Ceremonies. The translation of beliefs into action became problematic in the Soviet period, when the major ritual leaders—shamans—were persecuted and all religion was discouraged as superstition; a "last" bear ceremony to serve as an initiation was recorded in the 1930s. Secularization of traditional bear ceremonies was reflected in rituals filmed in the 1970s, although many Khanty still consider the bear sacred, with all-seeing powers. In addition to the feasting and dancing that accompany appeals to the bear spirit, there were satirical plays and buffoonery, sometimes mocking Russians. Bear festivals can therefore be seen as "rituals of reversal," and are enjoying a dramatic revival. Sacrificial rituals are performed in sacred groves, but more common are small tokens of respect for spirits, such as coins, flowers, and cloth, left in the groves. Some of the groves are sites for women's worship of female fire and fertility deities. Rituals for major events in the life cycle, such as births and weddings, have declined and sometimes have been supplanted by secular rituals. Yet divination to discover a child's identity as a reincarnated ancestor is still performed very frequently. A major Ob River holiday is the midsummer Day of Fisherman, a time for drinking and carousing.
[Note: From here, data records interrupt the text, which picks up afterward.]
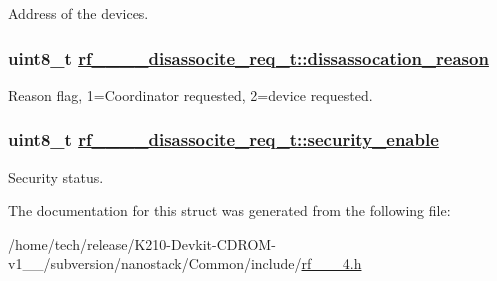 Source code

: Address of the devices. \hypertarget{structrf__802__15__4__disassocite__req__t_310f7da6cba70895a4b81fcb17d95e19}{
\subsubsection[dissassocation\_\-reason]{\setlength{\rightskip}{0pt plus 5cm}uint8\_\-t \hyperlink{structrf__802__15__4__disassocite__req__t_310f7da6cba70895a4b81fcb17d95e19}{rf\_\_\_\_\-disassocite\_\-req\_\-t::dissassocation\_\-reason}}}
\label{structrf__802__15__4__disassocite__req__t_310f7da6cba70895a4b81fcb17d95e19}


Reason flag, 1=Coordinator requested, 2=device requested. \hypertarget{structrf__802__15__4__disassocite__req__t_4f897e2cb21faf5dc3fdf4a6853cc57c}{
\subsubsection[security\_\-enable]{\setlength{\rightskip}{0pt plus 5cm}uint8\_\-t \hyperlink{structrf__802__15__4__disassocite__req__t_4f897e2cb21faf5dc3fdf4a6853cc57c}{rf\_\_\_\_\-disassocite\_\-req\_\-t::security\_\-enable}}}
\label{structrf__802__15__4__disassocite__req__t_4f897e2cb21faf5dc3fdf4a6853cc57c}


Security status. 

The documentation for this struct was generated from the following file:\begin{CompactItemize}
\item 
/home/tech/release/K210-Devkit-CDROM-v1\_\_/subversion/nanostack/Common/include/\hyperlink{rf__802__15__4_8h}{rf\_\_\_\-4.h}\end{CompactItemize}
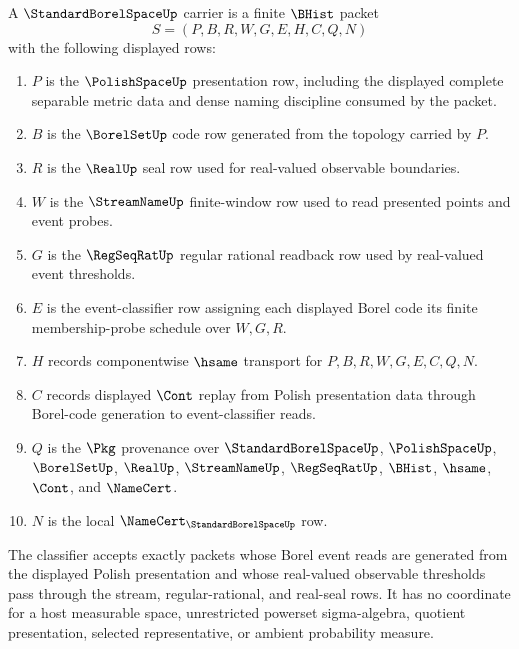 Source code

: \begin{definition}
\label{def:standard-borel-space-carrier}
A $\StandardBorelSpaceUp$ carrier is a finite $\BHist$ packet
$$
S=(P,B,R,W,G,E,H,C,Q,N)
$$
with the following displayed rows:
\begin{enumerate}
\item $P$ is the $\PolishSpaceUp$ presentation row, including the displayed complete separable metric data and dense naming discipline consumed by the packet.
\item $B$ is the $\BorelSetUp$ code row generated from the topology carried by $P$.
\item $R$ is the $\RealUp$ seal row used for real-valued observable boundaries.
\item $W$ is the $\StreamNameUp$ finite-window row used to read presented points and event probes.
\item $G$ is the $\RegSeqRatUp$ regular rational readback row used by real-valued event thresholds.
\item $E$ is the event-classifier row assigning each displayed Borel code its finite membership-probe schedule over $W,G,R$.
\item $H$ records componentwise $\hsame$ transport for $P,B,R,W,G,E,C,Q,N$.
\item $C$ records displayed $\Cont$ replay from Polish presentation data through Borel-code generation to event-classifier reads.
\item $Q$ is the $\Pkg$ provenance over $\StandardBorelSpaceUp$, $\PolishSpaceUp$, $\BorelSetUp$, $\RealUp$, $\StreamNameUp$, $\RegSeqRatUp$, $\BHist$, $\hsame$, $\Cont$, and $\NameCert$.
\item $N$ is the local $\NameCert_{\StandardBorelSpaceUp}$ row.
\end{enumerate}
The classifier accepts exactly packets whose Borel event reads are generated from the displayed Polish presentation and whose real-valued observable thresholds pass through the stream, regular-rational, and real-seal rows. It has no coordinate for a host measurable space, unrestricted powerset sigma-algebra, quotient presentation, selected representative, or ambient probability measure.
\end{definition}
Arts, Historically, the greatest performances were part of phratry ceremonies, including dramatic masked dancers emerging from the forest and transvestite men imitating bride-capture. Shamanic séances held participants enthralled with drumming, zither playing, dancing, ventriloquism, and sleight-of-hand stunts. Folktale and legend chanting took up many winter nights; some elders still know the chants. Owned lineage songs include geographical and kinship lore that were once part of the education of young men. Women's crafts include intricate appliqué fur designs symbolizing animals and kin affiliations, on clothing and bags. Men's wood and ivory carving is both commercial and religious.

Medicine. Various shamans ministered to ill Khanty, depending on the nature of the illness and the shaman's reputation. Powerful shamans believed capable of trance during séances (elta) to recover lost souls were isyl'ta-ku (men) or isyl'ta-ni (women). Shamans specializing in dream interpretation to diagnose illness, ulom-verta-ni, were often women, whereas "legend-singers," arekhta-ku, were men. Séances featured journeys by shamans or helper spirits to upper and lower cosmological worlds. Helpers ranged from mosquitoes to sacred bears or even Saint Nicholas. Once intense group-oriented cathartic performances of astonishing virtuosity, shamanic séances became private and covert. Western medicine, administered in clinics and hospitals, is chosen for many illness and births. A few shamans are revered and feared by those who believe in the dangers of soul loss and offending ancestral spirits.

Death and Afterlife. Belief in multiple souls (as many as four for women and five for men) means that special precautions must be taken for their well-being during burials and memorial feasts. Whereas one of the souls, lil, can reside in ancestral images and eventually be reincarnated, others may travel skyward or become birds and evil soul-stealing spirits. The Khanty concept of heaven, adapted from Russian Orthodoxy, envisions Khanty spirits living a normal reindeer-breeding existence in one area, with Russians living in another.